A typical blurb features in the same format several times. Someone is falling over and pissing themselves laughing.

‘…Anyone who …doesn’t mind peeing slightly when they laugh too hard…’

‘…you will have a damp patch in an embarrassing place.’

‘…Due to the laughter you owe my secretary one pair of knickers.’

‘…Best not to read this book on the train if you have a full bladder.’

‘Publishing is easy, but you need to get your name out there.’ The line between selling books and self-aggrandisement, where does it begin or end? Karl Wiggins tells the reader he is no Mark Twain, but he also tells us several times he has been compared to Socrates and Bukowski. What advice would the budding Socrates give Jane Austen, for example? No Facebook page or profile. No Twitter account.  She published her work anonymously and little is known about her life.  I’d be inclined to follow humourist like Twain and his suggestion:  ‘Any library is a good library that does not contain a volume by Jane Austen.’   Take him or leave him, Karl Wiggins is the equivalent of Bernard Manning talking about those coloured chaps with big lips is all he asks. Jane Austen get your tits out for the boys.  ‘…To use piss-taking humour to bring to the fore situations that don’t stack up.’ ‘Oh, the banter,’ as comedian Ford Kiernan as Jack in Still Game is apt to say, before raise his eyebrows to signal dramatic irony to the camera.
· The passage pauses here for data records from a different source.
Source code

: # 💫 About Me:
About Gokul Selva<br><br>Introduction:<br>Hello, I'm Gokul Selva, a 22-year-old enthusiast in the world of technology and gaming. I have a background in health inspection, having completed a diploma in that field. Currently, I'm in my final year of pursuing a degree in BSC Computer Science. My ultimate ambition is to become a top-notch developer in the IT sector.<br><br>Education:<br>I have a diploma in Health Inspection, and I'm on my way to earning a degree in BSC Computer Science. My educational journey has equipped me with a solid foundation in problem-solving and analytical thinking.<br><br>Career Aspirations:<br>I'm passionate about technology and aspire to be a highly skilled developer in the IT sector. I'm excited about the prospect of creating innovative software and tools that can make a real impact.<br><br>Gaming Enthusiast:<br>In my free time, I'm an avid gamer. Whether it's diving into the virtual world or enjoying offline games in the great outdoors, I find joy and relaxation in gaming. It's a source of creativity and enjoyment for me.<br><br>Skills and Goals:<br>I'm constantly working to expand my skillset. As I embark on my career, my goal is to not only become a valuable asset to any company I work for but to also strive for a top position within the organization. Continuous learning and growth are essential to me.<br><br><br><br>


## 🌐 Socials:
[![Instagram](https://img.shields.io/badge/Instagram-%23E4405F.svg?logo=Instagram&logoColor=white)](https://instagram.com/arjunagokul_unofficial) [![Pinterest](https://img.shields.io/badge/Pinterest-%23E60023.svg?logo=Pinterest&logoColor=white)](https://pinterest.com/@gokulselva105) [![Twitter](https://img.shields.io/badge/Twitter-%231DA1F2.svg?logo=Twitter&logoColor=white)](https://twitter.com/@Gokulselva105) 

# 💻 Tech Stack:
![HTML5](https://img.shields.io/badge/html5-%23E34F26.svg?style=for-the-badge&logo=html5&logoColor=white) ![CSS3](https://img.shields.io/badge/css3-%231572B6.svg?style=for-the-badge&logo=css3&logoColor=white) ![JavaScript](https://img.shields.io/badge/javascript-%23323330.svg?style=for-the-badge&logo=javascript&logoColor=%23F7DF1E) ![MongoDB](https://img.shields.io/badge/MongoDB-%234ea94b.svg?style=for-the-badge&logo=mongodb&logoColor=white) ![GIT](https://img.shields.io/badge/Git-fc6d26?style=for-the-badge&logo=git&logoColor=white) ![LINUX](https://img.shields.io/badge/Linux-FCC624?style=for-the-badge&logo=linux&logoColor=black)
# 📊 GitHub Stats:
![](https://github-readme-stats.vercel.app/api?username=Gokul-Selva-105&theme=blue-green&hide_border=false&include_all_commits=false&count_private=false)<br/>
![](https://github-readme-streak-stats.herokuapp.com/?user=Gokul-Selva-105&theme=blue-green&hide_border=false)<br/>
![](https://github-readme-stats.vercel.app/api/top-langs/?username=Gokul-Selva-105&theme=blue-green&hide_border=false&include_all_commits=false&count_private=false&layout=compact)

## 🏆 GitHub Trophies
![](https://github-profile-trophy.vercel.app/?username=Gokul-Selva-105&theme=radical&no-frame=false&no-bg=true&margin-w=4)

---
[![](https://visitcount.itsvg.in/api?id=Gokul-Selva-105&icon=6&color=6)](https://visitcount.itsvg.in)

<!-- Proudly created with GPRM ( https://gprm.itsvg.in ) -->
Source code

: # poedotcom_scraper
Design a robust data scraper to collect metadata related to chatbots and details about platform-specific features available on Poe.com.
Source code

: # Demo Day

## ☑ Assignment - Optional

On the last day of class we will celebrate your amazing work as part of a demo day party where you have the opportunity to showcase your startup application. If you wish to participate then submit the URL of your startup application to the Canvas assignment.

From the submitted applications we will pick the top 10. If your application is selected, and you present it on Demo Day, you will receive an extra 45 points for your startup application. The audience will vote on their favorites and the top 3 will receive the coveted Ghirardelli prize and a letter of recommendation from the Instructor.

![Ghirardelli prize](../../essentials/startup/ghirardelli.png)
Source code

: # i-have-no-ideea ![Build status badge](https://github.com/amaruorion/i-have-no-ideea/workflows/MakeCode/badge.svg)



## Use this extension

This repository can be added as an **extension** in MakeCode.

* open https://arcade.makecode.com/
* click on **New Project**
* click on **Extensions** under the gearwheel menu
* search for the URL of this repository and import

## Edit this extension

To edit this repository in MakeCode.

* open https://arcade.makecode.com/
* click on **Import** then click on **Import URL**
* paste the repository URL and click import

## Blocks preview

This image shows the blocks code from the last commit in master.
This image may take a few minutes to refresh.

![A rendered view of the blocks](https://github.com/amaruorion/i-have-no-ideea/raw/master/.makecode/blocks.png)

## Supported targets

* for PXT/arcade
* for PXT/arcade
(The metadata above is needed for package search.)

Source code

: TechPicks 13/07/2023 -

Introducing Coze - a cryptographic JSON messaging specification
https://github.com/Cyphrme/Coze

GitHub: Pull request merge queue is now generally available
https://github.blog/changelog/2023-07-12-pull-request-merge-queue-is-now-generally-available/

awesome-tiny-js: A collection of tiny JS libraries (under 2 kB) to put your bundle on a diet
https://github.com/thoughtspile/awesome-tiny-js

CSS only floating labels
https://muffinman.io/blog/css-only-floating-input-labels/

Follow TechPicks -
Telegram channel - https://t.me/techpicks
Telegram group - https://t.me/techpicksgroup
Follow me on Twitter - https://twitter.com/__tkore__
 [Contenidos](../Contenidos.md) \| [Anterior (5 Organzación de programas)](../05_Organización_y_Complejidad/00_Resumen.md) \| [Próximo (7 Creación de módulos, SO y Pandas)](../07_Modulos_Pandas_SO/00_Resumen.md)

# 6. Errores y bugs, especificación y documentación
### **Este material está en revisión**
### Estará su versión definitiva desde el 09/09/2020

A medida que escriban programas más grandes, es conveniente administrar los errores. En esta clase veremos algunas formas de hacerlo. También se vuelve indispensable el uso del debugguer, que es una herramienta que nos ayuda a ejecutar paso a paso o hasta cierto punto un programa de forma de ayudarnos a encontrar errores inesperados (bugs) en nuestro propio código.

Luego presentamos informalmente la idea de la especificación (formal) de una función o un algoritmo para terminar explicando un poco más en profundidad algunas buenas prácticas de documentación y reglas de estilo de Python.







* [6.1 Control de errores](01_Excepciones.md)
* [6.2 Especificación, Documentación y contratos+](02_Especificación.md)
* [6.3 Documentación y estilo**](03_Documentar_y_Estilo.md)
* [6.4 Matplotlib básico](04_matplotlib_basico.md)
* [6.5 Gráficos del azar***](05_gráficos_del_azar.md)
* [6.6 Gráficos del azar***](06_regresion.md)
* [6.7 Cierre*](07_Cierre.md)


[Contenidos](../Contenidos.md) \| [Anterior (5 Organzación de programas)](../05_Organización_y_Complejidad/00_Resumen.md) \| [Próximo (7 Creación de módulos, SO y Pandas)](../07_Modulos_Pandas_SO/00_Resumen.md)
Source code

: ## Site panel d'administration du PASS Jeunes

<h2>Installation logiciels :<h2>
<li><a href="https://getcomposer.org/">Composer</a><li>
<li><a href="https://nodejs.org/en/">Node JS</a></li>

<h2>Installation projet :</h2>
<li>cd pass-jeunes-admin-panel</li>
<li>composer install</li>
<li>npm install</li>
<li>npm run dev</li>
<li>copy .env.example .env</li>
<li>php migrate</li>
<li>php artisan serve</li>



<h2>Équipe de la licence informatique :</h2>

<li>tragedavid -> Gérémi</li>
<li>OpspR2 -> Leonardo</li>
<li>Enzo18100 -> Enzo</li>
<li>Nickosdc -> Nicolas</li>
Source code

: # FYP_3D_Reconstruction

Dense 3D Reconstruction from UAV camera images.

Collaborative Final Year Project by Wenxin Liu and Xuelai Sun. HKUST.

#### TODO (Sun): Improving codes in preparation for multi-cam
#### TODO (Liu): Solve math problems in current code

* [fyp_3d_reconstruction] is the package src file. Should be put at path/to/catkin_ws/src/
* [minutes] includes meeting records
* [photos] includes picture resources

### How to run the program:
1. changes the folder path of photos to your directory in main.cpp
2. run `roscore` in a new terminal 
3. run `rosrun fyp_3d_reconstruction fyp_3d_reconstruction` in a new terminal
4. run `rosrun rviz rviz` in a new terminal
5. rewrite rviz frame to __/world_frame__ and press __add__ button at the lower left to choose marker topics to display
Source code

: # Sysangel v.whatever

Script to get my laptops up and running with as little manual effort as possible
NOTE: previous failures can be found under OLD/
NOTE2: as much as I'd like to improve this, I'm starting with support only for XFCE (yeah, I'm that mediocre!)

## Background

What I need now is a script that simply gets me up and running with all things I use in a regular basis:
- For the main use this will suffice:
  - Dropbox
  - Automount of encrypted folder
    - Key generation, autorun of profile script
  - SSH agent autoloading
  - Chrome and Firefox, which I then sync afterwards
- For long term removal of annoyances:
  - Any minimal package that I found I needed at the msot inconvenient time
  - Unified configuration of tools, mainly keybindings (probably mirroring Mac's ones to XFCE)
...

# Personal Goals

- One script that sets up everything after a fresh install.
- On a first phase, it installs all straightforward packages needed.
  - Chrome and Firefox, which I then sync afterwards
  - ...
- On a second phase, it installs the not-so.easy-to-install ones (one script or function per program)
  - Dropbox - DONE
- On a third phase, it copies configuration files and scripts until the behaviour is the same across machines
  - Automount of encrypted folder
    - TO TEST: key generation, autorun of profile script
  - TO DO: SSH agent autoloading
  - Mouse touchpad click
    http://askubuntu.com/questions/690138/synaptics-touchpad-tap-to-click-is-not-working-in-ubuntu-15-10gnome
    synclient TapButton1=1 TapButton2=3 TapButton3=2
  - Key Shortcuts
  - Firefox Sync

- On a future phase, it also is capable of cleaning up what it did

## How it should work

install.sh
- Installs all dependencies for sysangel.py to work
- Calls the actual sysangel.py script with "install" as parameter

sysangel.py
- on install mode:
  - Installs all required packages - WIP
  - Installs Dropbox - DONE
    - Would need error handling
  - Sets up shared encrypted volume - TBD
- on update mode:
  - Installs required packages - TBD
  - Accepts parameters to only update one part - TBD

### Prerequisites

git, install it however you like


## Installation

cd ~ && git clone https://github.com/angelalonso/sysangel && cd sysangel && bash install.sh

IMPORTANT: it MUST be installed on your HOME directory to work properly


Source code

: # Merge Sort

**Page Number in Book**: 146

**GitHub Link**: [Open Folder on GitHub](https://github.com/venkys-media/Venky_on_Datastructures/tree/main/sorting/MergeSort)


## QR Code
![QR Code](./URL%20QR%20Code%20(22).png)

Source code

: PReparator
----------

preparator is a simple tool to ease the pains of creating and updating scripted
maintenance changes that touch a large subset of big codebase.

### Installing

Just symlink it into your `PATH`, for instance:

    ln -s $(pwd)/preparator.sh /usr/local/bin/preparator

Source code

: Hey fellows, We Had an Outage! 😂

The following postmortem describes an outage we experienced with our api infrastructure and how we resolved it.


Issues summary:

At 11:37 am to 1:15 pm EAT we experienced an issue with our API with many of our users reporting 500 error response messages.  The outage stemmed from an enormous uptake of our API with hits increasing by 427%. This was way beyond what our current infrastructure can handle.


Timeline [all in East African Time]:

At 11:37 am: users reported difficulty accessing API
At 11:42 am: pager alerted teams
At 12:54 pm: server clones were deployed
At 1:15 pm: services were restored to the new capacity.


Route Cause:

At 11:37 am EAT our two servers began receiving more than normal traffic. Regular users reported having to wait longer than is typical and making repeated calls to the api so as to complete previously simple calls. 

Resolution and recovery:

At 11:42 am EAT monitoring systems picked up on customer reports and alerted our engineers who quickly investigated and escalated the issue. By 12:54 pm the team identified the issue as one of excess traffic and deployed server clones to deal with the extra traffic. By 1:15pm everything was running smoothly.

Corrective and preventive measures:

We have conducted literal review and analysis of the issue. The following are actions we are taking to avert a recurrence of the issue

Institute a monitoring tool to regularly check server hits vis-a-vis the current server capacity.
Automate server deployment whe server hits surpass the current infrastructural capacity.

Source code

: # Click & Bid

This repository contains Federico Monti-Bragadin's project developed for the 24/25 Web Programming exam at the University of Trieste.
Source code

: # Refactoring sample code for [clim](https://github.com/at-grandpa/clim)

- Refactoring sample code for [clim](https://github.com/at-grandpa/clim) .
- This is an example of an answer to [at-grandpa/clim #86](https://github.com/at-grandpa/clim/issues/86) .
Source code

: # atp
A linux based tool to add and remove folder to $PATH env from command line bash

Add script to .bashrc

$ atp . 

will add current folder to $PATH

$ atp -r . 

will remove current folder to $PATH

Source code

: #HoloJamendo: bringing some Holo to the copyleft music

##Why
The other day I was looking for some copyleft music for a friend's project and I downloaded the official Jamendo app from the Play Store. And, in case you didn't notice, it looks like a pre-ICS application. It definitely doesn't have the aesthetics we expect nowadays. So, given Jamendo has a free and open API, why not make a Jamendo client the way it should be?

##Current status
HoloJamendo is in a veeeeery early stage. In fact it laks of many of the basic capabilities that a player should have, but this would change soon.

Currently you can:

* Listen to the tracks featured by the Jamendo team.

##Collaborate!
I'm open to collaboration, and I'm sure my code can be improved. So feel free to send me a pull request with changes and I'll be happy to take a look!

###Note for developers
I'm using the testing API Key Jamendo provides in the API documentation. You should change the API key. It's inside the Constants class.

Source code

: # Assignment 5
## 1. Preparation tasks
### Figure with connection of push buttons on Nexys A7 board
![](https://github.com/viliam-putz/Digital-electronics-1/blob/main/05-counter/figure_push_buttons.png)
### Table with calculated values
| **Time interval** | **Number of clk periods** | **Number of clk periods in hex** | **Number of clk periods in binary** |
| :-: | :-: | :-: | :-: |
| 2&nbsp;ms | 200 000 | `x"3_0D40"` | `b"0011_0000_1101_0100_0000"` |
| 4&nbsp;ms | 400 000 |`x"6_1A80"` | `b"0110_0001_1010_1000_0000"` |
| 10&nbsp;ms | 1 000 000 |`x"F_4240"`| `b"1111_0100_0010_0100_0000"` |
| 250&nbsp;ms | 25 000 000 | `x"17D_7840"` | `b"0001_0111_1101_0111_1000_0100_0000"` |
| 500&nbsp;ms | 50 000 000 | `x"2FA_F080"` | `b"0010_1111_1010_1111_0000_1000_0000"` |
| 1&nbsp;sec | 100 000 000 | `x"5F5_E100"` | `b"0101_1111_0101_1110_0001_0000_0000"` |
‘Can you imagine arriving back on a time machine in the 60’s [sic]  with the quick, ready banter from the 21st century while everyone’s still laughing at a pie in the face?’

Yes, I can, and it wearies me. The sixties were not ruff collars and Elizabethan England. The Rolling Stones as far as I’m aware are still touring. The theory that how the speaker perceives and reacts to the world is dependent on the language they have at their disposal (Whorf’s hypothesis) is not new. Humour was not invented in the twenty-first century as Mark Twain and Laurel and Hardy show.

Other straw men include chavs: ‘I hate toilet seats because they is better than me. At least they have a job’.

The beardie is the kind of highbrow that Karl Wiggin’s despises. He’s skint because of his ‘superior intelligence’. I’d guess an online group such as the Mc Renegades fall into the beardie category: ‘We’re a bunch of Scottish writers who have some things in common. We write for pleasure, not money…’ I write for pleasure too, but I’d be more inclined to follow Spike Milligan’s lead: ‘This book is dedicated to my bank balance’. But as anyone knows the average earning of an author are under £4000 per annum. Even ‘vegetarian bicycle wearing, [I’m not sure what a vegetarian bicycle is or how to wear it] frowning, long-faced, stupid hat, stupid beard, stupid glasses, miserable twat, disapproving wanker into the broken, bitter mind, that is Bearded Hattie’ or people like me, would find that difficult to live on.

Harpie, one of my favourite authors, but one or two punctuation errors such as putting ‘Lizards Leap’ in italics and adding apostrophes [one or the other, but italics for the modern writer is better] gives ready ammunition to Beardies that self-publishing is not real publishing. In ‘Delusions’, she put it this way, her son ‘has gone without to fund my vanity and ego’. Later she says ‘Amazon sales is the definition of fool’s gold.’ But for the self-publishing author Amazon’s algorithm is god. Twitter’s algorithm tells others who we think we are. And the Facebook algorithm is fairground hall of mirrors in which nobody looks at the same thing, but everybody seems to be laughing. This book is a hotchpotch of different elements drawn from different sources. It needs a good edit. Would the real Karl Wiggins please stand up?